I wrote a short article in the Globe and Mail about the film during its TIFF premiere two weeks ago — apart from being the first interactive feature made in North America, the film was shot in and around Toronto, like on top of the windswept Scarborough Bluffs giving our fine eastern borough a Wuthering Heights feel.
The action happens in and around Toronto, from the Dunn Avenue Bridge in Parkdale with Go Trains rushing by to nearby Liberty Village rooftops. Interiors range from a downtown Victorian home to a 1950s Mimico bungalow. It’s a dark tour of a Toronto that looks familiar, but seen from a different angle. One scene takes us under the Gardiner Expressway by the Humber River where Faye has a redemptive fantasy, where she hurls the bike her husband bought her daughter into the water.
The film can be screened all night long at interactive viewing stations, or “preformed” for you by one of the creators at 7pm, 9pm, 11pm, 1am, 3am and 5am.

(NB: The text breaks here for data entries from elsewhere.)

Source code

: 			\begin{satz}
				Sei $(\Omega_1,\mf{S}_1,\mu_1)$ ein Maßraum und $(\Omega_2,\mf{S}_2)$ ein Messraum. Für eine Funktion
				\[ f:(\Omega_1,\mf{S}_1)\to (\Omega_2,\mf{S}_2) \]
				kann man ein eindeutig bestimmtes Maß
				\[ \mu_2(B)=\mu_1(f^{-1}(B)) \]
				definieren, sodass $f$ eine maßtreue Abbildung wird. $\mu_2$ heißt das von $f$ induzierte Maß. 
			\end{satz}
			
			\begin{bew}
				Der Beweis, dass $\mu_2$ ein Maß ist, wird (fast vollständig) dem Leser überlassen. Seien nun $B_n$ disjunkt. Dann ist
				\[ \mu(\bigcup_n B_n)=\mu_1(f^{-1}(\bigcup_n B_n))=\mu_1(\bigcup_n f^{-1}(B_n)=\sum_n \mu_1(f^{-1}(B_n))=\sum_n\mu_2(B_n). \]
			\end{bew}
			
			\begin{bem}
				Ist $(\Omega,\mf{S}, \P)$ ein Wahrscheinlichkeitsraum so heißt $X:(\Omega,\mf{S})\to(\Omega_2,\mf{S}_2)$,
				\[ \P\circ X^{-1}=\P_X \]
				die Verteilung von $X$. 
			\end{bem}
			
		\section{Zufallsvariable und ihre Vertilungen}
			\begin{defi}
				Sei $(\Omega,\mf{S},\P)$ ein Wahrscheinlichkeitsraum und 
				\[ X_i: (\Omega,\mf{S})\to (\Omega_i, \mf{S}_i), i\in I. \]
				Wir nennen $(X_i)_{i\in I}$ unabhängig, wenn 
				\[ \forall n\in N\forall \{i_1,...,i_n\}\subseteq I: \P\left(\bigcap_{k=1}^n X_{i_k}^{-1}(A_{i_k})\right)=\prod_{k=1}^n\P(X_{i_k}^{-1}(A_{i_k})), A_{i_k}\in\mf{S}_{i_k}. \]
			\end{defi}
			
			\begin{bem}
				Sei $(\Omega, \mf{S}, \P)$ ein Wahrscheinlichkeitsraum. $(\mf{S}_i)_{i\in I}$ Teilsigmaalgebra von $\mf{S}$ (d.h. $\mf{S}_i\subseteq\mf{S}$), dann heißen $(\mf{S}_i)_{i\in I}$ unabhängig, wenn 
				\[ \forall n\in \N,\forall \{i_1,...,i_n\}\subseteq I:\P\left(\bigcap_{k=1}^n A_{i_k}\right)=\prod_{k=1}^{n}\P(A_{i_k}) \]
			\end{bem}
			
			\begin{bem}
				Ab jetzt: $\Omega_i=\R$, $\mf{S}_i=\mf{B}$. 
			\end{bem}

There are also five new prototypes on display. The CFC Media lab is where we developed [murmur] back in 2002, and it continues to produce projects that use technology in new and innovative ways to tell stories.
Two prototypes in particular focus on public space. Strata is “a mobile based, GPS-enabled, interactive mediascape that features historic Canadian sites.” Guided by a GPS-enabled mobile phone to various locations, visitors can explore the stories of how these sites came to be. Fort York is a site used in Strata. Witness That Place is a “locative media project that explores interactivity through a series of online mappings and marked site specific locations. By indicating stories of trauma in public spaces the public interrogates notions of space, memory and trauma.” Locations around Toronto are also used for this project.
The Digital Achemy is also open today and tomorrow from 12-5pm as well as from 7pm-7am during Nuit Blanche. Photo above of the the Humber River from Late Fragment.